• **Brief**: Without the pictures, repeat all of the data exactly as it appears below.

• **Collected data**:
───

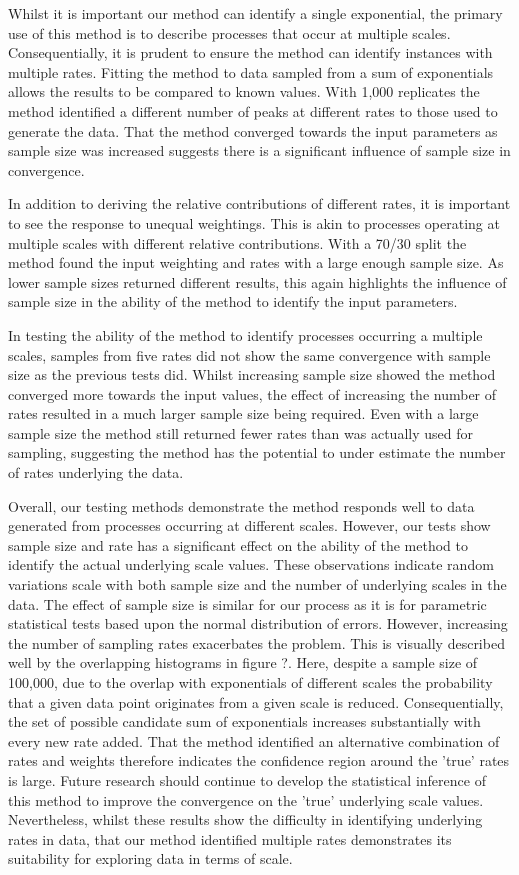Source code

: \documentclass[11pt,usenames,dvipsnames]{article}
\begin{document}
Whilst it is important our method can identify a single exponential, the primary use of this method is to describe processes that occur at multiple scales. Consequentially, it is prudent to ensure the method can identify instances with multiple rates. Fitting the method to data sampled from a sum of exponentials allows the results to be compared to known values. With 1,000 replicates the method identified a different number of peaks at different rates to those used to generate the data. That the method converged towards the input parameters as sample size was increased suggests there is a significant influence of sample size in convergence.

In addition to deriving the relative contributions of different rates, it is important to see the response to unequal weightings. This is akin to processes operating at multiple scales with different relative contributions. With a 70/30 split the method found the input weighting and rates with a large enough sample size. As lower sample sizes returned different results, this again highlights the influence of sample size in the ability of the method to identify the input parameters.

In testing the ability of the method to identify processes occurring a multiple scales, samples from five rates did not show the same convergence with sample size as the previous tests did. Whilst increasing sample size showed the method converged more towards the input values, the effect of increasing the number of rates resulted in a much larger sample size being required. Even with a large sample size the method still returned fewer rates than was actually used for sampling, suggesting the method has the potential to under estimate the number of rates underlying the data. 

Overall, our testing methods demonstrate the method responds well to data generated from processes occurring at different scales. However, our tests show sample size and rate has a significant effect on the ability of the method to identify the actual underlying scale values. These observations indicate random variations scale with both sample size and the number of underlying scales in the data. The effect of sample size is similar for our process as it is for parametric statistical tests based upon the normal distribution of errors. However, increasing the number of sampling rates exacerbates the problem. This is visually described well by the overlapping histograms in figure ?. Here, despite a sample size of 100,000, due to the overlap with exponentials of different scales the probability that a given data point originates from a given scale is reduced. Consequentially, the set of possible candidate sum of exponentials increases substantially with every new rate added. That the method identified an alternative combination of rates and weights therefore indicates the confidence region around the 'true' rates is large. Future research should continue to develop the statistical inference of this method to improve the convergence on the 'true' underlying scale values. Nevertheless, whilst these results show the difficulty in identifying underlying rates in data, that our method identified multiple rates demonstrates its suitability for exploring data in terms of scale.
\end{document}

───

• **Your solution**:
Source code

: \documentclass[11pt,usenames,dvipsnames]{article}
\begin{document}
Whilst it is important our method can identify a single exponential, the primary use of this method is to describe processes that occur at multiple scales. Consequentially, it is prudent to ensure the method can identify instances with multiple rates. Fitting the method to data sampled from a sum of exponentials allows the results to be compared to known values. With 1,000 replicates the method identified a different number of peaks at different rates to those used to generate the data. That the method converged towards the input parameters as sample size was increased suggests there is a significant influence of sample size in convergence.

In addition to deriving the relative contributions of different rates, it is important to see the response to unequal weightings. This is akin to processes operating at multiple scales with different relative contributions. With a 70/30 split the method found the input weighting and rates with a large enough sample size. As lower sample sizes returned different results, this again highlights the influence of sample size in the ability of the method to identify the input parameters.

In testing the ability of the method to identify processes occurring a multiple scales, samples from five rates did not show the same convergence with sample size as the previous tests did. Whilst increasing sample size showed the method converged more towards the input values, the effect of increasing the number of rates resulted in a much larger sample size being required. Even with a large sample size the method still returned fewer rates than was actually used for sampling, suggesting the method has the potential to under estimate the number of rates underlying the data. 

Overall, our testing methods demonstrate the method responds well to data generated from processes occurring at different scales. However, our tests show sample size and rate has a significant effect on the ability of the method to identify the actual underlying scale values. These observations indicate random variations scale with both sample size and the number of underlying scales in the data. The effect of sample size is similar for our process as it is for parametric statistical tests based upon the normal distribution of errors. However, increasing the number of sampling rates exacerbates the problem. This is visually described well by the overlapping histograms in figure ?. Here, despite a sample size of 100,000, due to the overlap with exponentials of different scales the probability that a given data point originates from a given scale is reduced. Consequentially, the set of possible candidate sum of exponentials increases substantially with every new rate added. That the method identified an alternative combination of rates and weights therefore indicates the confidence region around the 'true' rates is large. Future research should continue to develop the statistical inference of this method to improve the convergence on the 'true' underlying scale values. Nevertheless, whilst these results show the difficulty in identifying underlying rates in data, that our method identified multiple rates demonstrates its suitability for exploring data in terms of scale.
\end{document}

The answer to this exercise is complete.